§ **REQUIRED ACTION**:
In your reply, restate all of the records below word for word.
Segment Start: STORED DATA
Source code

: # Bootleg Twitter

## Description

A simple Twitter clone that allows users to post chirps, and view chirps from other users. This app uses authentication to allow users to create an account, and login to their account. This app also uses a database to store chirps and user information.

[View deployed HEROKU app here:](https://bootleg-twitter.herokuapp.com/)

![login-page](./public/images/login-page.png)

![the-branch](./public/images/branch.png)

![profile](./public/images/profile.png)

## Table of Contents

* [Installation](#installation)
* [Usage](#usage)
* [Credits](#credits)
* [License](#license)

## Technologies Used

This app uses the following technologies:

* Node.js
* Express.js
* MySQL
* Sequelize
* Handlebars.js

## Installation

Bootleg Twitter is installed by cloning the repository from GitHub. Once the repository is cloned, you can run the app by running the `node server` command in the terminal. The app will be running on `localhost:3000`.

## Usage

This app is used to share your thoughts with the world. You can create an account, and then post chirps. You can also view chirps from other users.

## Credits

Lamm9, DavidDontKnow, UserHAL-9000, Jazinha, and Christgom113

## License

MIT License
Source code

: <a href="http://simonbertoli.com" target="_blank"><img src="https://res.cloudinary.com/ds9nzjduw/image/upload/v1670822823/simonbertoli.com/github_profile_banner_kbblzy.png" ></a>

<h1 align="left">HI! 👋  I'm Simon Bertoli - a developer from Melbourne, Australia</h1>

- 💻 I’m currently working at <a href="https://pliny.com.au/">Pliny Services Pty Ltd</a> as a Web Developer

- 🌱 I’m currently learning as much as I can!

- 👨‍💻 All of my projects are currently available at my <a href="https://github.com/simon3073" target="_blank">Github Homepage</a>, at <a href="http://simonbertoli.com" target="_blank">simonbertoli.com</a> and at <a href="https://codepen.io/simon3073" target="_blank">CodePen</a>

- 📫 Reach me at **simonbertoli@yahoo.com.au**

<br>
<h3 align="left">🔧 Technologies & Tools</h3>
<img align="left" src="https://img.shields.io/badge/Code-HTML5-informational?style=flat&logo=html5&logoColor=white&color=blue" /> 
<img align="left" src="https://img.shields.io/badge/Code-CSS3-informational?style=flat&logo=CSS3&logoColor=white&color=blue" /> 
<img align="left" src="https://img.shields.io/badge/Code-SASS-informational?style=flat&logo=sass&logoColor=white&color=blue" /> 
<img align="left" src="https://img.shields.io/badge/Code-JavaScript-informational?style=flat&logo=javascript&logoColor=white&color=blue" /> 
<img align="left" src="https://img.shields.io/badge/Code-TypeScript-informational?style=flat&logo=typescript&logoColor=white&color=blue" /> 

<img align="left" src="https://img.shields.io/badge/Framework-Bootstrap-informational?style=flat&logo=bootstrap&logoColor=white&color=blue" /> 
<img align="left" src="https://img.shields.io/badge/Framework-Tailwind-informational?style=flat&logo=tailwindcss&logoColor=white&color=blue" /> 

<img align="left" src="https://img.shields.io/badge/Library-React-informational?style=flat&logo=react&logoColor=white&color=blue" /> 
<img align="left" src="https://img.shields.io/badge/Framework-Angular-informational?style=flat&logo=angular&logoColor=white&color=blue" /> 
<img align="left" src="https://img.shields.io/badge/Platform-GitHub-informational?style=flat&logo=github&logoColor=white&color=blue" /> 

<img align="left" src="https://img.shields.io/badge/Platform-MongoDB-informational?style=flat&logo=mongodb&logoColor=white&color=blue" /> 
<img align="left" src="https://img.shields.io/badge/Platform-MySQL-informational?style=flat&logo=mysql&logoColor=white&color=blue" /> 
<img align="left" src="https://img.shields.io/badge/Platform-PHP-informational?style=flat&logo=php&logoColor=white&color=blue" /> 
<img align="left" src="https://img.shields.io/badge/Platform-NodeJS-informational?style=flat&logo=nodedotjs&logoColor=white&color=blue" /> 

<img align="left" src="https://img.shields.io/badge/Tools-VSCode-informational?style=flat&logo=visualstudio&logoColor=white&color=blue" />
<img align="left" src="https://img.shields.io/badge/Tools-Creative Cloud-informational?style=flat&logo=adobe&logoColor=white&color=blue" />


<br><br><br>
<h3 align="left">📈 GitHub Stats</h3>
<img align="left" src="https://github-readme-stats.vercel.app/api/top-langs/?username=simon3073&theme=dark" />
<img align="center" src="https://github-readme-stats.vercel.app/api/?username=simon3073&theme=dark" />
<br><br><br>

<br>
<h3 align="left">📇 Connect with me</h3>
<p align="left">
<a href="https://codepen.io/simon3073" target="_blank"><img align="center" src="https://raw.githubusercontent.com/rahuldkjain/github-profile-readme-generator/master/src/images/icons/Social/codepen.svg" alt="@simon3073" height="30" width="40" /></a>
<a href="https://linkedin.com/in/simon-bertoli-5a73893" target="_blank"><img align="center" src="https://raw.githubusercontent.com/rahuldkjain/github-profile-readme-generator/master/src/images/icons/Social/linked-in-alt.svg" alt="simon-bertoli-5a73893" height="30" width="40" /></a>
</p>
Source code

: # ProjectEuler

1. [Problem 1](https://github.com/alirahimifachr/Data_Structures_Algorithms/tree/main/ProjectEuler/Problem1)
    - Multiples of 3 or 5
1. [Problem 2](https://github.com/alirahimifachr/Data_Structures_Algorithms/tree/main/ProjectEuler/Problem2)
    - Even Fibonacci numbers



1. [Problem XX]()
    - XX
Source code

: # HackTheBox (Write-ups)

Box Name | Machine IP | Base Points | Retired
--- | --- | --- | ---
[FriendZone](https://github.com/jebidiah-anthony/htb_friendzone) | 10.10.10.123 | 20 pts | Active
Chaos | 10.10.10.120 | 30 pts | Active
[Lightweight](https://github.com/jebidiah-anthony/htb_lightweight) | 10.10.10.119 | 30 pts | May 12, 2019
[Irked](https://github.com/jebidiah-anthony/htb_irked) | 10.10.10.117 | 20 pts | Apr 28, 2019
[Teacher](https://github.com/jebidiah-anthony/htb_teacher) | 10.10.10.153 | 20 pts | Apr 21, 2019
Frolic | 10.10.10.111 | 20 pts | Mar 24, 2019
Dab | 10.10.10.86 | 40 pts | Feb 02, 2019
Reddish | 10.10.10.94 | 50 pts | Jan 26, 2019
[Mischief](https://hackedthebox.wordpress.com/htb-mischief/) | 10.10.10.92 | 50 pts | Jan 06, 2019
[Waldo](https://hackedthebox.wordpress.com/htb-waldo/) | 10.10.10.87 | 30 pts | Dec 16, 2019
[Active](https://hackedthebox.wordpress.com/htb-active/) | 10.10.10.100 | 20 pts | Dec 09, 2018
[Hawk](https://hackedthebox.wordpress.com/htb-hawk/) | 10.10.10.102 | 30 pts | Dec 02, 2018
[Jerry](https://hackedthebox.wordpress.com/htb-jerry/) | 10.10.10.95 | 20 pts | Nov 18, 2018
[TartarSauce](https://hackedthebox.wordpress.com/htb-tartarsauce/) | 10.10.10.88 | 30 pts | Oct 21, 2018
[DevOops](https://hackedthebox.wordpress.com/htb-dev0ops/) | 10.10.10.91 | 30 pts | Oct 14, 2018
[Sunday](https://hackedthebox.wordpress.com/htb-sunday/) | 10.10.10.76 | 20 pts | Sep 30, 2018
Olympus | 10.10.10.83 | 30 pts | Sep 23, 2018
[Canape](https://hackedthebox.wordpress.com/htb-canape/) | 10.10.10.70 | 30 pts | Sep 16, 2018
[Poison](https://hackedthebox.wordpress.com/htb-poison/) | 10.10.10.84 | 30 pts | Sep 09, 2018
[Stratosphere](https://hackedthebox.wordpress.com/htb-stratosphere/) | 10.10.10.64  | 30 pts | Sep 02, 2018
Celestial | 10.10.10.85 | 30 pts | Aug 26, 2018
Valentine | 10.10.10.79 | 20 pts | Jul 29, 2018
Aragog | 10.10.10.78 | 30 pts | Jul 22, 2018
Segment End: STORED DATA
§ **RESULT OF THE EXERCISE**:
Source code

: # Bootleg Twitter

## Description

A simple Twitter clone that allows users to post chirps, and view chirps from other users. This app uses authentication to allow users to create an account, and login to their account. This app also uses a database to store chirps and user information.

[View deployed HEROKU app here:](https://bootleg-twitter.herokuapp.com/)

![login-page](./public/images/login-page.png)

![the-branch](./public/images/branch.png)

![profile](./public/images/profile.png)

## Table of Contents

* [Installation](#installation)
* [Usage](#usage)
* [Credits](#credits)
* [License](#license)

## Technologies Used

This app uses the following technologies:

* Node.js
* Express.js
* MySQL
* Sequelize
* Handlebars.js

## Installation

Bootleg Twitter is installed by cloning the repository from GitHub. Once the repository is cloned, you can run the app by running the `node server` command in the terminal. The app will be running on `localhost:3000`.

## Usage

This app is used to share your thoughts with the world. You can create an account, and then post chirps. You can also view chirps from other users.

## Credits

Lamm9, DavidDontKnow, UserHAL-9000, Jazinha, and Christgom113

## License

MIT License
Source code

: <a href="http://simonbertoli.com" target="_blank"><img src="https://res.cloudinary.com/ds9nzjduw/image/upload/v1670822823/simonbertoli.com/github_profile_banner_kbblzy.png" ></a>

<h1 align="left">HI! 👋  I'm Simon Bertoli - a developer from Melbourne, Australia</h1>

- 💻 I’m currently working at <a href="https://pliny.com.au/">Pliny Services Pty Ltd</a> as a Web Developer

- 🌱 I’m currently learning as much as I can!

- 👨‍💻 All of my projects are currently available at my <a href="https://github.com/simon3073" target="_blank">Github Homepage</a>, at <a href="http://simonbertoli.com" target="_blank">simonbertoli.com</a> and at <a href="https://codepen.io/simon3073" target="_blank">CodePen</a>

- 📫 Reach me at **simonbertoli@yahoo.com.au**

<br>
<h3 align="left">🔧 Technologies & Tools</h3>
<img align="left" src="https://img.shields.io/badge/Code-HTML5-informational?style=flat&logo=html5&logoColor=white&color=blue" /> 
<img align="left" src="https://img.shields.io/badge/Code-CSS3-informational?style=flat&logo=CSS3&logoColor=white&color=blue" /> 
<img align="left" src="https://img.shields.io/badge/Code-SASS-informational?style=flat&logo=sass&logoColor=white&color=blue" /> 
<img align="left" src="https://img.shields.io/badge/Code-JavaScript-informational?style=flat&logo=javascript&logoColor=white&color=blue" /> 
<img align="left" src="https://img.shields.io/badge/Code-TypeScript-informational?style=flat&logo=typescript&logoColor=white&color=blue" /> 

<img align="left" src="https://img.shields.io/badge/Framework-Bootstrap-informational?style=flat&logo=bootstrap&logoColor=white&color=blue" /> 
<img align="left" src="https://img.shields.io/badge/Framework-Tailwind-informational?style=flat&logo=tailwindcss&logoColor=white&color=blue" /> 

<img align="left" src="https://img.shields.io/badge/Library-React-informational?style=flat&logo=react&logoColor=white&color=blue" /> 
<img align="left" src="https://img.shields.io/badge/Framework-Angular-informational?style=flat&logo=angular&logoColor=white&color=blue" /> 
<img align="left" src="https://img.shields.io/badge/Platform-GitHub-informational?style=flat&logo=github&logoColor=white&color=blue" /> 

<img align="left" src="https://img.shields.io/badge/Platform-MongoDB-informational?style=flat&logo=mongodb&logoColor=white&color=blue" /> 
<img align="left" src="https://img.shields.io/badge/Platform-MySQL-informational?style=flat&logo=mysql&logoColor=white&color=blue" /> 
<img align="left" src="https://img.shields.io/badge/Platform-PHP-informational?style=flat&logo=php&logoColor=white&color=blue" /> 
<img align="left" src="https://img.shields.io/badge/Platform-NodeJS-informational?style=flat&logo=nodedotjs&logoColor=white&color=blue" /> 

<img align="left" src="https://img.shields.io/badge/Tools-VSCode-informational?style=flat&logo=visualstudio&logoColor=white&color=blue" />
<img align="left" src="https://img.shields.io/badge/Tools-Creative Cloud-informational?style=flat&logo=adobe&logoColor=white&color=blue" />


<br><br><br>
<h3 align="left">📈 GitHub Stats</h3>
<img align="left" src="https://github-readme-stats.vercel.app/api/top-langs/?username=simon3073&theme=dark" />
<img align="center" src="https://github-readme-stats.vercel.app/api/?username=simon3073&theme=dark" />
<br><br><br>

<br>
<h3 align="left">📇 Connect with me</h3>
<p align="left">
<a href="https://codepen.io/simon3073" target="_blank"><img align="center" src="https://raw.githubusercontent.com/rahuldkjain/github-profile-readme-generator/master/src/images/icons/Social/codepen.svg" alt="@simon3073" height="30" width="40" /></a>
<a href="https://linkedin.com/in/simon-bertoli-5a73893" target="_blank"><img align="center" src="https://raw.githubusercontent.com/rahuldkjain/github-profile-readme-generator/master/src/images/icons/Social/linked-in-alt.svg" alt="simon-bertoli-5a73893" height="30" width="40" /></a>
</p>
Source code

: # ProjectEuler

1. [Problem 1](https://github.com/alirahimifachr/Data_Structures_Algorithms/tree/main/ProjectEuler/Problem1)
    - Multiples of 3 or 5
1. [Problem 2](https://github.com/alirahimifachr/Data_Structures_Algorithms/tree/main/ProjectEuler/Problem2)
    - Even Fibonacci numbers



1. [Problem XX]()
    - XX
Source code

: # HackTheBox (Write-ups)

Box Name | Machine IP | Base Points | Retired
--- | --- | --- | ---
[FriendZone](https://github.com/jebidiah-anthony/htb_friendzone) | 10.10.10.123 | 20 pts | Active
Chaos | 10.10.10.120 | 30 pts | Active
[Lightweight](https://github.com/jebidiah-anthony/htb_lightweight) | 10.10.10.119 | 30 pts | May 12, 2019
[Irked](https://github.com/jebidiah-anthony/htb_irked) | 10.10.10.117 | 20 pts | Apr 28, 2019
[Teacher](https://github.com/jebidiah-anthony/htb_teacher) | 10.10.10.153 | 20 pts | Apr 21, 2019
Frolic | 10.10.10.111 | 20 pts | Mar 24, 2019
Dab | 10.10.10.86 | 40 pts | Feb 02, 2019
Reddish | 10.10.10.94 | 50 pts | Jan 26, 2019
[Mischief](https://hackedthebox.wordpress.com/htb-mischief/) | 10.10.10.92 | 50 pts | Jan 06, 2019
[Waldo](https://hackedthebox.wordpress.com/htb-waldo/) | 10.10.10.87 | 30 pts | Dec 16, 2019
[Active](https://hackedthebox.wordpress.com/htb-active/) | 10.10.10.100 | 20 pts | Dec 09, 2018
[Hawk](https://hackedthebox.wordpress.com/htb-hawk/) | 10.10.10.102 | 30 pts | Dec 02, 2018
[Jerry](https://hackedthebox.wordpress.com/htb-jerry/) | 10.10.10.95 | 20 pts | Nov 18, 2018
[TartarSauce](https://hackedthebox.wordpress.com/htb-tartarsauce/) | 10.10.10.88 | 30 pts | Oct 21, 2018
[DevOops](https://hackedthebox.wordpress.com/htb-dev0ops/) | 10.10.10.91 | 30 pts | Oct 14, 2018
[Sunday](https://hackedthebox.wordpress.com/htb-sunday/) | 10.10.10.76 | 20 pts | Sep 30, 2018
Olympus | 10.10.10.83 | 30 pts | Sep 23, 2018
[Canape](https://hackedthebox.wordpress.com/htb-canape/) | 10.10.10.70 | 30 pts | Sep 16, 2018
[Poison](https://hackedthebox.wordpress.com/htb-poison/) | 10.10.10.84 | 30 pts | Sep 09, 2018
[Stratosphere](https://hackedthebox.wordpress.com/htb-stratosphere/) | 10.10.10.64  | 30 pts | Sep 02, 2018
Celestial | 10.10.10.85 | 30 pts | Aug 26, 2018
Valentine | 10.10.10.79 | 20 pts | Jul 29, 2018
Aragog | 10.10.10.78 | 30 pts | Jul 22, 2018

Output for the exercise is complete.